For children whose weight falls below 60 percent weight/age the date for the NR is decided with the mother before she leaves the weighing and the CHN goes to the individual's home. A recipe is decided upon to prepare depending on what the mother has available. Frequency of follow-up depends on the following:
- Daily — anorexia, edema present, complicating factors such as anemia or diarrhea.
- Twice weekly — appetite returns, complicating factors resolved/resolving.
- Weekly — weight gain.
- At the first visit, the father should be present so that the CHN can discuss with him the importance of improving his child's nutritional status.
- Ask mother about child's health status and weigh the child. Record weight on the growth chart.
- Prepare the meal asking the mother to help as much as possible.
- Offer the food to the child and watch him/her eat.
- Discuss with the mother what problems she encounters and encourage the mother.

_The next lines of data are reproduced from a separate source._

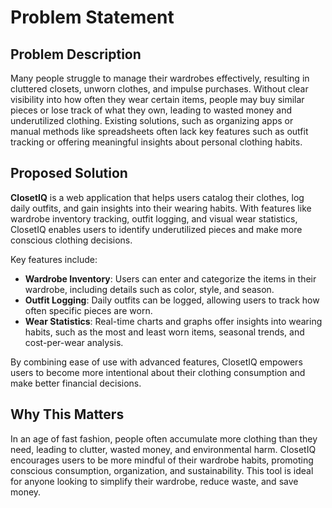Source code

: # Problem Statement

## Problem Description

Many people struggle to manage their wardrobes effectively, resulting in cluttered closets, unworn clothes, and impulse purchases. Without clear visibility into how often they wear certain items, people may buy similar pieces or lose track of what they own, leading to wasted money and underutilized clothing. Existing solutions, such as organizing apps or manual methods like spreadsheets often lack key features such as outfit tracking or offering meaningful insights about personal clothing habits.

## Proposed Solution

**ClosetIQ** is a web application that helps users catalog their clothes, log daily outfits, and gain insights into their wearing habits. With features like wardrobe inventory tracking, outfit logging, and visual wear statistics, ClosetIQ enables users to identify underutilized pieces and make more conscious clothing decisions.

Key features include:

- **Wardrobe Inventory**: Users can enter and categorize the items in their wardrobe, including details such as color, style, and season.
- **Outfit Logging**: Daily outfits can be logged, allowing users to track how often specific pieces are worn.
- **Wear Statistics**: Real-time charts and graphs offer insights into wearing habits, such as the most and least worn items, seasonal trends, and cost-per-wear analysis.

By combining ease of use with advanced features, ClosetIQ empowers users to become more intentional about their clothing consumption and make better financial decisions.

## Why This Matters

In an age of fast fashion, people often accumulate more clothing than they need, leading to clutter, wasted money, and environmental harm. ClosetIQ encourages users to be more mindful of their wardrobe habits, promoting conscious consumption, organization, and sustainability. This tool is ideal for anyone looking to simplify their wardrobe, reduce waste, and save money.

- Set the date for the next session and choose the recipe to prepare. Ask the father to help buy certain ingredients.
- Follow-up notebook is filled out.
This type of nutritional surveillance program is fairly typical in regards to the protocols established for the growth monitoring and nutritional rehabilitation. As indicated above, we used guidelines already developed by Oxfam Québec. The protocols have worked well for the CHNs, however, one of the major problems encountered is that mothers are often not given feedback immediately on the curve. Most mothers want to weigh their babies, but often do not recognize that the purpose of the monthly weighing is to follow their child's growth. The connection between the activity of weighing and the plotting on the chart and how that impacts the child is not emphasized enough. This is why some of the other activities that our health program is carrying out in the same communities are important. As people are empowered to take responsibility for their own health issues/problems they then become more participative in the prevention of those health problems. The nutritional surveillance program cannot stand on its own apart from the other health and development activities, which help to complement the progress made in children's nutritional well-being.
This brings us back to the initial question of how baby weighings, village folklore groups and treated mosquito nets can be linked, each of them are vital ways to mobilize communities in rural Benin to improve the health and nutritional well-being of their children. This approach of integrated health care to improve nutritional status of children is a model that can be reproduced in other developing world settings. In countries where malnutrition is a common reality, the approach used to combat the malnutrition must be multi-faceted. We have found that using a variety of methods to target the same problem has been shown to have more success than just focusing on one particular activity.
References
- In: Guidelines for Training Community Health Workers in Nutrition. 2nd ed. World Health Organization; 1986:41 and 45.